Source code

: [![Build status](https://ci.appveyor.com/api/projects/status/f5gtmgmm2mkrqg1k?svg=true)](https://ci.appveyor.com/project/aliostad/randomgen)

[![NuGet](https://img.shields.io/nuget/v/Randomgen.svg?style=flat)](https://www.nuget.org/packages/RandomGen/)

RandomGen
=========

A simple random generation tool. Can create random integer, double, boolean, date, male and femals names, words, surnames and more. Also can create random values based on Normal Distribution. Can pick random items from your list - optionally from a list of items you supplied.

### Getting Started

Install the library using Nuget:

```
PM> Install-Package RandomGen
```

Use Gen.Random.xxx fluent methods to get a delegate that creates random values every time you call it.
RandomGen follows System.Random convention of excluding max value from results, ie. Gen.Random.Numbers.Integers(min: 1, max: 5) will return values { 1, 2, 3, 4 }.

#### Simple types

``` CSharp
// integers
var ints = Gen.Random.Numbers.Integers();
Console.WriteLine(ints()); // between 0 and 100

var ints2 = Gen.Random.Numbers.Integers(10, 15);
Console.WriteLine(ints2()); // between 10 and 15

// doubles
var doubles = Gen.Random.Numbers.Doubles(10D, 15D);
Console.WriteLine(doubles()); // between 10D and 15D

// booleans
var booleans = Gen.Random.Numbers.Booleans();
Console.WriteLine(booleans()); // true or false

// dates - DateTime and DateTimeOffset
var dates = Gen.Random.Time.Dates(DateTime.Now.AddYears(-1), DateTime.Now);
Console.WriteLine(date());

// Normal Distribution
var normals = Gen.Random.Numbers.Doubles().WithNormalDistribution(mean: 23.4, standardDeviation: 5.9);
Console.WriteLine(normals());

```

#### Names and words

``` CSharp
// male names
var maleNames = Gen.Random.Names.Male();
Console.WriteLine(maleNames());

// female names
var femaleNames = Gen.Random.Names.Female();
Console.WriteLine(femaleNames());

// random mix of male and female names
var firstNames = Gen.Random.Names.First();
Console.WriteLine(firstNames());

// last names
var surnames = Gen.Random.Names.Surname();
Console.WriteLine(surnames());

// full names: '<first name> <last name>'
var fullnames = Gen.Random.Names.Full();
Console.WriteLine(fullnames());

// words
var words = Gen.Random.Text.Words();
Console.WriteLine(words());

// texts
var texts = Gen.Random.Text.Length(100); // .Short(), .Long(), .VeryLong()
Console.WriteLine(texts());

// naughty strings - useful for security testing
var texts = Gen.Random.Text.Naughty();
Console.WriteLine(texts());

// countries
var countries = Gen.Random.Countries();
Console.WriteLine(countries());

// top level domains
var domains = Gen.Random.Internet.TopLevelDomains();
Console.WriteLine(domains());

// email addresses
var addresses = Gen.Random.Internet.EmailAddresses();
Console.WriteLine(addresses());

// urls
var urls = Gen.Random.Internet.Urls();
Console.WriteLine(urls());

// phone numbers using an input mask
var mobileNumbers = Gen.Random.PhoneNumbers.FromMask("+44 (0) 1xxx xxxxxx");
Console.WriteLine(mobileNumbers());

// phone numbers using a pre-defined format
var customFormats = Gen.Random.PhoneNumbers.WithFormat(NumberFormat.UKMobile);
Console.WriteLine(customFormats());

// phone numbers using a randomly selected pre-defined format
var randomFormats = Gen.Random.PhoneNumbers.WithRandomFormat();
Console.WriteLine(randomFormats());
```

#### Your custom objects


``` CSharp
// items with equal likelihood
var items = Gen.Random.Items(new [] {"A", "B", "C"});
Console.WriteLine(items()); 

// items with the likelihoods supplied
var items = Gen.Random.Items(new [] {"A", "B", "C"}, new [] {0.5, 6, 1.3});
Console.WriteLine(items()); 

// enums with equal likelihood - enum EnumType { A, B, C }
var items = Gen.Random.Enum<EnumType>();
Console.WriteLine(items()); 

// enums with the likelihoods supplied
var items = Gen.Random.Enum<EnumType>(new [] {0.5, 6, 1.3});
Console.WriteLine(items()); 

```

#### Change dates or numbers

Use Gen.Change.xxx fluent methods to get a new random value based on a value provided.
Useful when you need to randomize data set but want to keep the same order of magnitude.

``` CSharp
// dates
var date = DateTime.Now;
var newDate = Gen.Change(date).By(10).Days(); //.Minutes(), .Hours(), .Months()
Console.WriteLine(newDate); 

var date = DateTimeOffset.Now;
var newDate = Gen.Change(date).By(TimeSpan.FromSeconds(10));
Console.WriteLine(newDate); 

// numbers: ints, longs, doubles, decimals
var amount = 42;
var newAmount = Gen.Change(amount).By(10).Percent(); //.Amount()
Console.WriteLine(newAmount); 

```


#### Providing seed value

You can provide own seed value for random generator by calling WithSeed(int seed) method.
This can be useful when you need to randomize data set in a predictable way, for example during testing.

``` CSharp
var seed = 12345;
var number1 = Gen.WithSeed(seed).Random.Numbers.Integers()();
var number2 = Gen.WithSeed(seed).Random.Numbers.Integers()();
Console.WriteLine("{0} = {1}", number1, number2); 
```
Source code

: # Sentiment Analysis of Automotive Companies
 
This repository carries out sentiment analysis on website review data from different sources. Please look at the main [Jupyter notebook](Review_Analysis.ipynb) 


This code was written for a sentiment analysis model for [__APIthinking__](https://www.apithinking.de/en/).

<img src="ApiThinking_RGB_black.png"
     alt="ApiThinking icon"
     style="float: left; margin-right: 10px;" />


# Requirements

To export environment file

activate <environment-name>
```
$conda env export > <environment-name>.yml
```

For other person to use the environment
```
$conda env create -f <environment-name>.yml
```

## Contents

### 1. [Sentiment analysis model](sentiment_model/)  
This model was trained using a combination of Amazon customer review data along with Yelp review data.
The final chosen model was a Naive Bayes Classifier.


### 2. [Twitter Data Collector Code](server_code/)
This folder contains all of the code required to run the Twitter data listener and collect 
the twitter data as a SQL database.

+ + +

● Exercise directions
Repeat the material above in full. Match it exactly.

● Answer to the exercise
Source code

: [![Build status](https://ci.appveyor.com/api/projects/status/f5gtmgmm2mkrqg1k?svg=true)](https://ci.appveyor.com/project/aliostad/randomgen)

[![NuGet](https://img.shields.io/nuget/v/Randomgen.svg?style=flat)](https://www.nuget.org/packages/RandomGen/)

RandomGen
=========

A simple random generation tool. Can create random integer, double, boolean, date, male and femals names, words, surnames and more. Also can create random values based on Normal Distribution. Can pick random items from your list - optionally from a list of items you supplied.

### Getting Started

Install the library using Nuget:

```
PM> Install-Package RandomGen
```

Use Gen.Random.xxx fluent methods to get a delegate that creates random values every time you call it.
RandomGen follows System.Random convention of excluding max value from results, ie. Gen.Random.Numbers.Integers(min: 1, max: 5) will return values { 1, 2, 3, 4 }.

#### Simple types

``` CSharp
// integers
var ints = Gen.Random.Numbers.Integers();
Console.WriteLine(ints()); // between 0 and 100

var ints2 = Gen.Random.Numbers.Integers(10, 15);
Console.WriteLine(ints2()); // between 10 and 15

// doubles
var doubles = Gen.Random.Numbers.Doubles(10D, 15D);
Console.WriteLine(doubles()); // between 10D and 15D

// booleans
var booleans = Gen.Random.Numbers.Booleans();
Console.WriteLine(booleans()); // true or false

// dates - DateTime and DateTimeOffset
var dates = Gen.Random.Time.Dates(DateTime.Now.AddYears(-1), DateTime.Now);
Console.WriteLine(date());

// Normal Distribution
var normals = Gen.Random.Numbers.Doubles().WithNormalDistribution(mean: 23.4, standardDeviation: 5.9);
Console.WriteLine(normals());

```

#### Names and words

``` CSharp
// male names
var maleNames = Gen.Random.Names.Male();
Console.WriteLine(maleNames());

// female names
var femaleNames = Gen.Random.Names.Female();
Console.WriteLine(femaleNames());

// random mix of male and female names
var firstNames = Gen.Random.Names.First();
Console.WriteLine(firstNames());

// last names
var surnames = Gen.Random.Names.Surname();
Console.WriteLine(surnames());

// full names: '<first name> <last name>'
var fullnames = Gen.Random.Names.Full();
Console.WriteLine(fullnames());

// words
var words = Gen.Random.Text.Words();
Console.WriteLine(words());

// texts
var texts = Gen.Random.Text.Length(100); // .Short(), .Long(), .VeryLong()
Console.WriteLine(texts());

// naughty strings - useful for security testing
var texts = Gen.Random.Text.Naughty();
Console.WriteLine(texts());

// countries
var countries = Gen.Random.Countries();
Console.WriteLine(countries());

// top level domains
var domains = Gen.Random.Internet.TopLevelDomains();
Console.WriteLine(domains());

// email addresses
var addresses = Gen.Random.Internet.EmailAddresses();
Console.WriteLine(addresses());

// urls
var urls = Gen.Random.Internet.Urls();
Console.WriteLine(urls());

// phone numbers using an input mask
var mobileNumbers = Gen.Random.PhoneNumbers.FromMask("+44 (0) 1xxx xxxxxx");
Console.WriteLine(mobileNumbers());

// phone numbers using a pre-defined format
var customFormats = Gen.Random.PhoneNumbers.WithFormat(NumberFormat.UKMobile);
Console.WriteLine(customFormats());

// phone numbers using a randomly selected pre-defined format
var randomFormats = Gen.Random.PhoneNumbers.WithRandomFormat();
Console.WriteLine(randomFormats());
```

#### Your custom objects


``` CSharp
// items with equal likelihood
var items = Gen.Random.Items(new [] {"A", "B", "C"});
Console.WriteLine(items()); 

// items with the likelihoods supplied
var items = Gen.Random.Items(new [] {"A", "B", "C"}, new [] {0.5, 6, 1.3});
Console.WriteLine(items()); 

// enums with equal likelihood - enum EnumType { A, B, C }
var items = Gen.Random.Enum<EnumType>();
Console.WriteLine(items()); 

// enums with the likelihoods supplied
var items = Gen.Random.Enum<EnumType>(new [] {0.5, 6, 1.3});
Console.WriteLine(items()); 

```

#### Change dates or numbers

Use Gen.Change.xxx fluent methods to get a new random value based on a value provided.
Useful when you need to randomize data set but want to keep the same order of magnitude.

``` CSharp
// dates
var date = DateTime.Now;
var newDate = Gen.Change(date).By(10).Days(); //.Minutes(), .Hours(), .Months()
Console.WriteLine(newDate); 

var date = DateTimeOffset.Now;
var newDate = Gen.Change(date).By(TimeSpan.FromSeconds(10));
Console.WriteLine(newDate); 

// numbers: ints, longs, doubles, decimals
var amount = 42;
var newAmount = Gen.Change(amount).By(10).Percent(); //.Amount()
Console.WriteLine(newAmount); 

```


#### Providing seed value

You can provide own seed value for random generator by calling WithSeed(int seed) method.
This can be useful when you need to randomize data set in a predictable way, for example during testing.

``` CSharp
var seed = 12345;
var number1 = Gen.WithSeed(seed).Random.Numbers.Integers()();
var number2 = Gen.WithSeed(seed).Random.Numbers.Integers()();
Console.WriteLine("{0} = {1}", number1, number2); 
```
Source code

: # Sentiment Analysis of Automotive Companies
 
This repository carries out sentiment analysis on website review data from different sources. Please look at the main [Jupyter notebook](Review_Analysis.ipynb) 


This code was written for a sentiment analysis model for [__APIthinking__](https://www.apithinking.de/en/).

<img src="ApiThinking_RGB_black.png"
     alt="ApiThinking icon"
     style="float: left; margin-right: 10px;" />


# Requirements

To export environment file

activate <environment-name>
```
$conda env export > <environment-name>.yml
```

For other person to use the environment
```
$conda env create -f <environment-name>.yml
```

## Contents

### 1. [Sentiment analysis model](sentiment_model/)  
This model was trained using a combination of Amazon customer review data along with Yelp review data.
The final chosen model was a Naive Bayes Classifier.


### 2. [Twitter Data Collector Code](server_code/)
This folder contains all of the code required to run the Twitter data listener and collect 
the twitter data as a SQL database.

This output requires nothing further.